→ About this task
Report every line of the records below that contains the word "eager".

______

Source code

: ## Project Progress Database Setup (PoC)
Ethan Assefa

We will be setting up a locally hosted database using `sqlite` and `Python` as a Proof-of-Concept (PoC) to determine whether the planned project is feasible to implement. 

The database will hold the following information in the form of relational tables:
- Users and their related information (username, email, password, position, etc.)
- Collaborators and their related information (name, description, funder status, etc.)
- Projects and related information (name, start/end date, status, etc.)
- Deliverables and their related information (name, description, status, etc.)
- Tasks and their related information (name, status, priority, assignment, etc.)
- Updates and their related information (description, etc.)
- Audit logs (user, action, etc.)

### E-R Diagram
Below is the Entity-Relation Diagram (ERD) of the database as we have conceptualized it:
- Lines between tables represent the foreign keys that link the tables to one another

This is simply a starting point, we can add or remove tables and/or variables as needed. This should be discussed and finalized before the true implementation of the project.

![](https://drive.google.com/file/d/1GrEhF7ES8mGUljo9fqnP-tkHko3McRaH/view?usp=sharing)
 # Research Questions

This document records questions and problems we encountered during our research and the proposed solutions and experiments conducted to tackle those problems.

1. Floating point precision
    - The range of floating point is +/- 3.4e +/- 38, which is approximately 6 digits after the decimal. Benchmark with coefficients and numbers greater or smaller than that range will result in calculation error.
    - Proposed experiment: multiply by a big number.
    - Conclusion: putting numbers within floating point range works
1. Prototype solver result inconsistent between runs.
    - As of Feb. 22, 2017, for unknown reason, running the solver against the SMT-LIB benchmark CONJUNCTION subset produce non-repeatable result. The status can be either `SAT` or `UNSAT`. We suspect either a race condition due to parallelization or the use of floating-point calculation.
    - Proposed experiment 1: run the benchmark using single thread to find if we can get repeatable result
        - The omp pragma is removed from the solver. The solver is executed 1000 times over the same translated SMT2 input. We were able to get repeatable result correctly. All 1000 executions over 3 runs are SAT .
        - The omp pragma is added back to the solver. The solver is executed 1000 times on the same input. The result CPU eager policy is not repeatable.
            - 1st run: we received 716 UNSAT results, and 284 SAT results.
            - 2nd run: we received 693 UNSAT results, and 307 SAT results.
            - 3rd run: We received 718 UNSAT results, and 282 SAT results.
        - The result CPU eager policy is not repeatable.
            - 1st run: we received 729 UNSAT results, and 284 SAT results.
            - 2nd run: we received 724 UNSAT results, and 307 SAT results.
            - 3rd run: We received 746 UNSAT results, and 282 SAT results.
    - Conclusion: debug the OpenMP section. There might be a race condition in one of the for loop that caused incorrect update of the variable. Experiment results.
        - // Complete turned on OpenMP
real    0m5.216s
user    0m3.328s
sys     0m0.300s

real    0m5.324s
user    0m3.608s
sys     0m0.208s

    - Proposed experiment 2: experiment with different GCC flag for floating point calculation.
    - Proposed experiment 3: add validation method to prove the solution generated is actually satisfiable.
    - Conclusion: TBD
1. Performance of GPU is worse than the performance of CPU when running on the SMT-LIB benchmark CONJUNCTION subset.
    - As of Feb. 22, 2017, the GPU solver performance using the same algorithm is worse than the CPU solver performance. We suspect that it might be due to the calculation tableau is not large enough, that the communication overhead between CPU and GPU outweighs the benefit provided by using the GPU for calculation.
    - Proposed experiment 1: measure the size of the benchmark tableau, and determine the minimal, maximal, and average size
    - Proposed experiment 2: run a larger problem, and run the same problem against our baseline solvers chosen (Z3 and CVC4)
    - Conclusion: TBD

______

→ Answer to this exercise
        - The omp pragma is added back to the solver. The solver is executed 1000 times on the same input. The result CPU eager policy is not repeatable.
        - The result CPU eager policy is not repeatable.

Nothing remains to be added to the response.